Is it my vagus nerve?

I painted outside for four hours today. It was lovely.  I could almost hear the garden growing after last night’s thunderstorm and rain. A small rabbit came out of the cedars and started munching on the Virginia Creeper that usually grows around the rim of our little pond.  Now I know why there is no Creeper this year.  He’s eaten it all. I’ve never seen leaves disappear so fast. How he gets into our fenced in, fully wired in backyard, I’ll never know but there he is, or she is. I’d rather have the rabbit then worry about a few leaves so the pond rim will stay bare and the rabbit will grow fat. Fair enough.

When is heartburn just heartburn and when is it my vagus nerve messing up my digestive system?  I’ve had the most awful heartburn all day.  For years I’ve taken Nexium that stops stomach acid for and it doesn’t seem to help when this happens.  I took Gavisgon and it barely touches it.  My voice is not really there, either. I think I need a real rest. The good old vagus nerve is sometimes called “The Wanderer” because it seems to go on forever and wanders all over your upper half, to put it very unscientifically.  It can affect your tongue, vocal cords, diaphragm, intestines and heaven knows what else.  I think it can even affect the brain stem and heart. I worked with CMT people for many years before I found out about the vagus nerve and that it is considered a peripheral nerve.

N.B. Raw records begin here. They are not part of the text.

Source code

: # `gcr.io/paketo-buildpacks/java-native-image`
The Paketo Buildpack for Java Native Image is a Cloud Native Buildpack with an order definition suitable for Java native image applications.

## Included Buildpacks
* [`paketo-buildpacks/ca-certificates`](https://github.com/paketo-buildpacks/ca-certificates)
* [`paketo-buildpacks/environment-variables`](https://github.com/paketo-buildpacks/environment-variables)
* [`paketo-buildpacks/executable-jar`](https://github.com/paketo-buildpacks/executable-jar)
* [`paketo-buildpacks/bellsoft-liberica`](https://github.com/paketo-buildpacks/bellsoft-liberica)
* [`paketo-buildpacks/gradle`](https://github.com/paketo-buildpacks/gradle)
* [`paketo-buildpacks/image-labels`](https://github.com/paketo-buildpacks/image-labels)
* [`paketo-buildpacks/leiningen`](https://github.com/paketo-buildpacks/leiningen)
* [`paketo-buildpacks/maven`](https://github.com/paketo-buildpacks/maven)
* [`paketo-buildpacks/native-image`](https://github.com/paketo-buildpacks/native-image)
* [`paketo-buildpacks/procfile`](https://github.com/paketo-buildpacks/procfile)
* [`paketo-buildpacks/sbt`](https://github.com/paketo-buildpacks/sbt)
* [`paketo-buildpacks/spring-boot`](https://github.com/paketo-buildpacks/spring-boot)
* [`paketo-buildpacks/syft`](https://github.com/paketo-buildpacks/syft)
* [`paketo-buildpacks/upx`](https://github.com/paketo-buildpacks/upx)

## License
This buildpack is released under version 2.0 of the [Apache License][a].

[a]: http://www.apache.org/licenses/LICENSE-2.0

When I lost my voice many years ago, no doctor thought it was my CMT until I saw one in Toronto who actually examined my vocal cords and could see that one wasn’t working.  I saw two other “specialist”. One said I had “Canadian Crud” and the other said I’d never learned to speak correctly and wanted to send me to rehab.  As it turned out, I found what I had in the Mayo Clinic Healthletter and located a good ENT specialist in Toronto. I suggested what the Mayo Clinic said and he performed an Ishiki laryngoplasty on the vocal cord that was paralyzed. He put a little battleship shaped silicone wedge beside it which pushed it over to the one that wasn’t paralyzed. When you push air from your lungs with your diaphragm, the air comes through your vocal cords and when you speak, the two touch and vibrate to make sound. When only one moves and they don’t touch you get a strange double sounding voice or nothing. It’s exhausting trying to speak when your vocal cords don’t touch. You are blowing air against nothing. There is little or no resistance. I think that’s what’s happening to me again. I haven’t said more than 20 words all day. When I do, it’s so soft it can hardly be heard. I cant push. I know I’m tired out physically. I just wish my blasted brain would shut down and leave me in peace.  Ever get that way?

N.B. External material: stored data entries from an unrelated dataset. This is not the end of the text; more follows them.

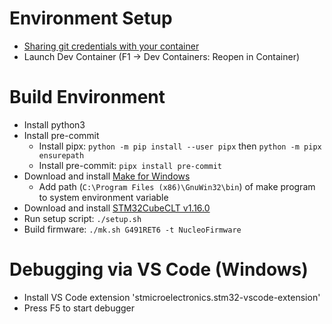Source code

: # Environment Setup
* [Sharing git credentials with your container](https://code.visualstudio.com/remote/advancedcontainers/sharing-git-credentials)
* Launch Dev Container (F1 -> Dev Containers: Reopen in Container)

# Build Environment
* Install python3
* Install pre-commit
  * Install pipx: `python -m pip install --user pipx` then `python -m pipx ensurepath`
  * Install pre-commit: `pipx install pre-commit`
* Download and install [Make for Windows](https://gnuwin32.sourceforge.net/packages/make.htm)
  * Add path (`C:\Program Files (x86)\GnuWin32\bin`) of make program to system environment variable
* Download and install [STM32CubeCLT v1.16.0](https://www.st.com/en/development-tools/stm32cubeclt.html)
* Run setup script: `./setup.sh`
* Build firmware: `./mk.sh G491RET6 -t NucleoFirmware`

# Debugging via VS Code (Windows)
* Install VS Code extension 'stmicroelectronics.stm32-vscode-extension'
* Press F5 to start debugger
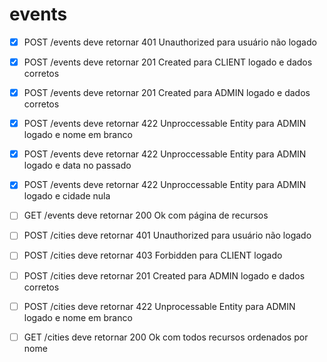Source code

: # events

- [x] POST /events deve retornar 401 Unauthorized para usuário não logado

- [x] POST /events deve retornar 201 Created para CLIENT logado e dados corretos

- [x] POST /events deve retornar 201 Created para ADMIN logado e dados corretos

- [x] POST /events deve retornar 422 Unproccessable Entity para ADMIN logado e nome em branco

- [x] POST /events deve retornar 422 Unproccessable Entity para ADMIN logado e data no passado

- [x] POST /events deve retornar 422 Unproccessable Entity para ADMIN logado e cidade nula

- [ ] GET /events deve retornar 200 Ok com página de recursos

- [ ] POST /cities deve retornar 401 Unauthorized para usuário não logado

- [ ] POST /cities deve retornar 403 Forbidden para CLIENT logado

- [ ] POST /cities deve retornar 201 Created para ADMIN logado e dados corretos

- [ ] POST /cities deve retornar 422 Unprocessable Entity para ADMIN logado e nome em branco

- [ ] GET /cities deve retornar 200 Ok com todos recursos ordenados por nome

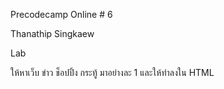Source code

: Precodecamp Online # 6

Thanathip Singkaew

Lab

ให้หาเว็บ ข่าว ช็อปปิ้ง กระทู้ มาอย่างละ 1 และให้ทำลงใน HTML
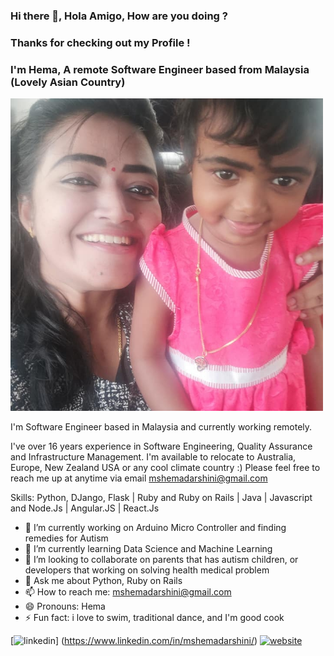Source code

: ### Hi there 👋, Hola Amigo, How are you doing ?
### Thanks for checking out my Profile !
### I'm Hema, A remote Software Engineer based from Malaysia (Lovely Asian Country)
<img src="https://github.com/mshemadarshini/mshemadarshini/blob/main/My%20daughter%20Saaranya%20and%20mE%20.jpg" width="500"/>


I'm Software Engineer based in Malaysia and currently working remotely. 

I've over 16 years experience in Software Engineering, Quality Assurance and Infrastructure Management. 
I'm available to relocate to Australia, Europe, New Zealand USA or any cool climate country :)
Please feel free to reach me up at anytime via email mshemadarshini@gmail.com 

Skills: Python, DJango, Flask  | Ruby and Ruby on Rails | Java | Javascript and Node.Js | Angular.JS | React.Js 


- 🔭 I’m currently working on Arduino Micro Controller and finding remedies for Autism  
- 🌱 I’m currently learning Data Science and Machine Learning 
- 👯 I’m looking to collaborate on parents that has autism children, or developers that working on solving health medical problem 
- 💬 Ask me about Python, Ruby on Rails  
- 📫 How to reach me: mshemadarshini@gmail.com 
- 😄 Pronouns: Hema 
- ⚡ Fun fact: i love to swim, traditional dance, and I'm good cook 

[<img src='https://cdn.jsdelivr.net/npm/simple-icons@3.0.1/icons/linkedin.svg' alt='linkedin' height='40'>]
(https://www.linkedin.com/in/mshemadarshini/) 
[<img src='https://cdn.jsdelivr.net/npm/simple-icons@3.0.1/icons/icloud.svg' alt='website' height='40'>](https://mshemadarshini.github.io)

The silicone wedge was coughed up abut a year and a half after it went in. The doctor hadn’t told me it could choke me to death if it came up in my windpipe. Fortunately, it didn’t. I felt like my throat was being slit for two days and then, on the third morning, around 6 a.m., I coughed and there  it was. I called the doctor in Toronto and all he said was, “Yes, that can happen.” Really! Good thing I didn’t know. I would have worried about choking to death.

After the wedge was rejected, I still had my voice and have had it for many years unless I get really tired. I’m really tired.